**Source data**:
__________________________________________________
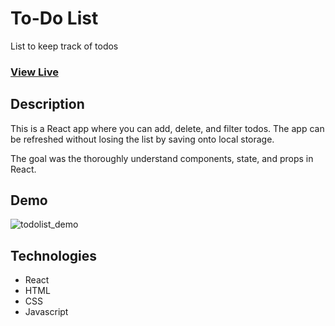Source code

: # To-Do List

List to keep track of todos

### [View Live]( https://gregorybork.github.io/react_covid19_tracker/)

## Description

This is a React app where you can add, delete, and filter todos. The app can be refreshed without losing the list by saving onto local storage.

The goal was the thoroughly understand components, state, and props in React.

## Demo

![todolist_demo](https://user-images.githubusercontent.com/46305741/96386549-a2b8ad80-1150-11eb-8895-2c8fcf53de1c.gif)



## Technologies

- React
- HTML
- CSS
- Javascript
__________________________________________________
**The task**: Print from the line containing "# To-Do List" to the last line above, exactly as written.

**Result for this task**:
: # To-Do List

List to keep track of todos

### [View Live]( https://gregorybork.github.io/react_covid19_tracker/)

## Description

This is a React app where you can add, delete, and filter todos. The app can be refreshed without losing the list by saving onto local storage.

The goal was the thoroughly understand components, state, and props in React.

## Demo

![todolist_demo](https://user-images.githubusercontent.com/46305741/96386549-a2b8ad80-1150-11eb-8895-2c8fcf53de1c.gif)



## Technologies

- React
- HTML
- CSS
- Javascript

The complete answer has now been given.